Repeatedly telling your boss they’re incompetent shouldn’t be a sackable offence, tribunal concludes
Repeatedly telling your boss that they are not competent is not a sackable offence, a tribunal has ruled.
The decision comes after an engineering worker discovered his new manager was not a qualified engineer and informed him on several occasions he was not capable of doing the job.
Andrew Estcourt had been working on a large-scale engineering project at the time and expressed doubts about his boss’s competence over three months, both in person and via email.
He was sacked from his role for being ‘obstructive’, but took the case to an employment tribunal where he has now won £66,295 in compensation.

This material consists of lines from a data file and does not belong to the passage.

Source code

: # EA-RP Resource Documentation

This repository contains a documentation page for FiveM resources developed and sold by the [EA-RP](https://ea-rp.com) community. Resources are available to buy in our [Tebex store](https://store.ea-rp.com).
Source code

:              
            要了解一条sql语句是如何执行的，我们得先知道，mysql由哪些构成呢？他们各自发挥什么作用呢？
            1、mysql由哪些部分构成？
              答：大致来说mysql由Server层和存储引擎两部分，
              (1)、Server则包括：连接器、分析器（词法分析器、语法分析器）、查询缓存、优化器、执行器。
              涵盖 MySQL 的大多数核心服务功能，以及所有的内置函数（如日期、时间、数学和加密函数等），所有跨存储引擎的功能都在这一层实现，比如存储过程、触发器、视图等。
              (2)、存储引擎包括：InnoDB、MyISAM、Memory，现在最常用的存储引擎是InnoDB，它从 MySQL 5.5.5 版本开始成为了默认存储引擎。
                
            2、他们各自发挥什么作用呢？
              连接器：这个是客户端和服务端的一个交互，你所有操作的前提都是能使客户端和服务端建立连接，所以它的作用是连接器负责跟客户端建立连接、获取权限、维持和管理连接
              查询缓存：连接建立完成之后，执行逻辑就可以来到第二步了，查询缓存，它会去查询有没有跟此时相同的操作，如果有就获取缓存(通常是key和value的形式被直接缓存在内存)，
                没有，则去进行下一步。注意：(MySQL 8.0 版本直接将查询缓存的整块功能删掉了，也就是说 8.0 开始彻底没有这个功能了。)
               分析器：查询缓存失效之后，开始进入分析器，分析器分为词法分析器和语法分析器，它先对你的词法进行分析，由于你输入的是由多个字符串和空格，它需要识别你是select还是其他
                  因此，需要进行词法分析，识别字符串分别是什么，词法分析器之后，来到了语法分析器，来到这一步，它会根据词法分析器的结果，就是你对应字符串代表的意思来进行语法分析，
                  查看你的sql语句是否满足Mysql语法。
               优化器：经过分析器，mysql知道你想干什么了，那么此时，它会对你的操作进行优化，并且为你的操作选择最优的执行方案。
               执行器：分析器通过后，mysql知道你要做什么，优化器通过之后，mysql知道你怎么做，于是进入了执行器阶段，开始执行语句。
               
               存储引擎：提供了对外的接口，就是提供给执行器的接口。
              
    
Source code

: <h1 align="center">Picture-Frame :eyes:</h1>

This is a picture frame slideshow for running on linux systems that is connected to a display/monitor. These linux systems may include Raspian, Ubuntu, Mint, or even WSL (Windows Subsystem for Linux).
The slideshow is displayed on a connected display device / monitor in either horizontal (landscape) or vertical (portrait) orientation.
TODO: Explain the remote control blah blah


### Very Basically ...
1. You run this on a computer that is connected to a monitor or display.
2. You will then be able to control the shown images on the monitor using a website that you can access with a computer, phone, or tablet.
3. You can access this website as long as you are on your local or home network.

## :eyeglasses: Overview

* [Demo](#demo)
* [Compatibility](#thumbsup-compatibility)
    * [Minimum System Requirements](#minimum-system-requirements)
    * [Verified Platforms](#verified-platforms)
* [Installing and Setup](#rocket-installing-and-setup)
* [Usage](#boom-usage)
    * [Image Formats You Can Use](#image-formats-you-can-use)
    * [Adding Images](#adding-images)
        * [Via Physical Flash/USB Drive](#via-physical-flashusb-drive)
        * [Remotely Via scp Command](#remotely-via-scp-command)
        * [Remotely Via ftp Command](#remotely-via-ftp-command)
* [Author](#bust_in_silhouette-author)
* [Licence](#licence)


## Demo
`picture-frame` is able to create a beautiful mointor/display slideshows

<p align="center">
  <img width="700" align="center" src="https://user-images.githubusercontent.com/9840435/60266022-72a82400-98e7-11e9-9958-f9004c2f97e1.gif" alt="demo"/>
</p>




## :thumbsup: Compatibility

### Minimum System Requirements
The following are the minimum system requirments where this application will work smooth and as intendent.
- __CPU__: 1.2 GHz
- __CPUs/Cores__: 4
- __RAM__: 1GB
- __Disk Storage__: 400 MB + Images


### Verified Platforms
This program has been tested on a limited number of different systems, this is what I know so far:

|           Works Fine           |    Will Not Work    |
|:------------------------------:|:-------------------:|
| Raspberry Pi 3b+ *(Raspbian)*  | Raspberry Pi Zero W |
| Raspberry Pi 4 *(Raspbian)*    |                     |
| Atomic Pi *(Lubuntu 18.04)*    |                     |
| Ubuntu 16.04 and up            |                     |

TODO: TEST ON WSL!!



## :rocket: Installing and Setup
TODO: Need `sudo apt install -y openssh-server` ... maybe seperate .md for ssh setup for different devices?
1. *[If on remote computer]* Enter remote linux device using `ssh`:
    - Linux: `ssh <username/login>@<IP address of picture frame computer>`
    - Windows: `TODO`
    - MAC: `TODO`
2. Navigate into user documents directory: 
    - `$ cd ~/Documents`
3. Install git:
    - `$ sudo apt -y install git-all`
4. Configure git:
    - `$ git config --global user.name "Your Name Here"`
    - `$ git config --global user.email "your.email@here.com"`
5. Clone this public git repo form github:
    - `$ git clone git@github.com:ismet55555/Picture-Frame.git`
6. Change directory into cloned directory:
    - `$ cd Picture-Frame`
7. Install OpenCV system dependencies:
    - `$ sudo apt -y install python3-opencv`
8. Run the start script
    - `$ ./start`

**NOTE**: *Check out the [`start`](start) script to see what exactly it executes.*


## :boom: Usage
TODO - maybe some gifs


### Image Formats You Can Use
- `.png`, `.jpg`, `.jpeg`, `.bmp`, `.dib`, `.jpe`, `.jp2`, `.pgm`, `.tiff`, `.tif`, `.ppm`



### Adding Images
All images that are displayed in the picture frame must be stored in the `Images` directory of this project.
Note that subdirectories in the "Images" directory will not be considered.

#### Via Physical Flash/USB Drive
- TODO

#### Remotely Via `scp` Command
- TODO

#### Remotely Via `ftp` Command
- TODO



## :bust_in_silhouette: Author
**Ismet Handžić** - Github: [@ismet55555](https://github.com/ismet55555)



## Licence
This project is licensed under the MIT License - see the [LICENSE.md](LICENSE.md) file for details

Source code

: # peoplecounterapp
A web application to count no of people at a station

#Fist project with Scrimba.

Mr Estcourt began working for construction company Skanska in 2011 before joining a joint venture with Morrison Energy Services to work on contracts with National Grid and Cadent. He ultimately became chief engineer in 2018.
His main work focused on designing the engineering for excavations required to replace gas mains in North London.
In November 2020, he was told that he would be working on a project with James Irving, who was a safety specialist and not an engineer.
Mr Estcourt believed Mr Irving would not be able to fulfil the role as he did not have an engineering qualification.
However he was reassured that there had been an appropriate selection process.
In January 2021, Mr Estcourt told Mr Irving during a Teams meeting with colleagues that he did not believe he was competent for the role.
Repeatedly telling your boss that they are not competent is not a sackable offence, a tribunal has ruled
Mr Irving disagreed and said he was particularly aware of the health and safety aspects of the work.
However, between then and April 2021, Mr Estcourt told him on a number of occasions in person and on an email that he did not think he was competent.
Mr Estcourt, who had been transferred onto the project under protest, was now directly managed by Mr Irving.
He also emailed the executive director of the company and said that he did not believe that his colleague was competent – but did not receive a reply.
Later that month, his Morrison Energy Services received a letter from Cadent Gas, to whom they were being contracted, saying that Mr Estcourt should be ‘removed immediately’ from the contract as he had been ‘obstructive’ and ‘unsupportive’.
The next day he was told that he had been dismissed from the project and suspended on full pay.
He sent an email to HR challenging the decision and later raised a grievance against the company.
His grievance, which included not being updated about the HR process, was dismissed and he started looking for jobs elsewhere.
Mr Estcourt took the case to a tribunal in Watford where his claim of unfair dismissal was successful after a judge concluded the only reason for his sacking was judged to be his protected disclosures.
Mr Estcourt told the tribunal that the sacking had made him feel ‘humiliated’ and damaged his reputation within the sector.
He said he had become socially withdrawn, distracted and irritable and was diagnosed with hypertension in 2022.
The tribunal awarded him £66,295 in compensation for his sacking and £1,800 in legal costs.
Employment Judge Sally Cowen said: ‘The Tribunal concluded that in order to be a fair and reasonable process, (Morrison Energy Services) would have to be satisfied that the removal was a reasonable request on the basis of the reasons given, before proceeding to consider redeployment or dismissal.’
But the judge found that Mr Estcourt was considered an ‘exemplary employee’ and that the company was aware ‘they did not have justifiable reasons’ to dismiss him.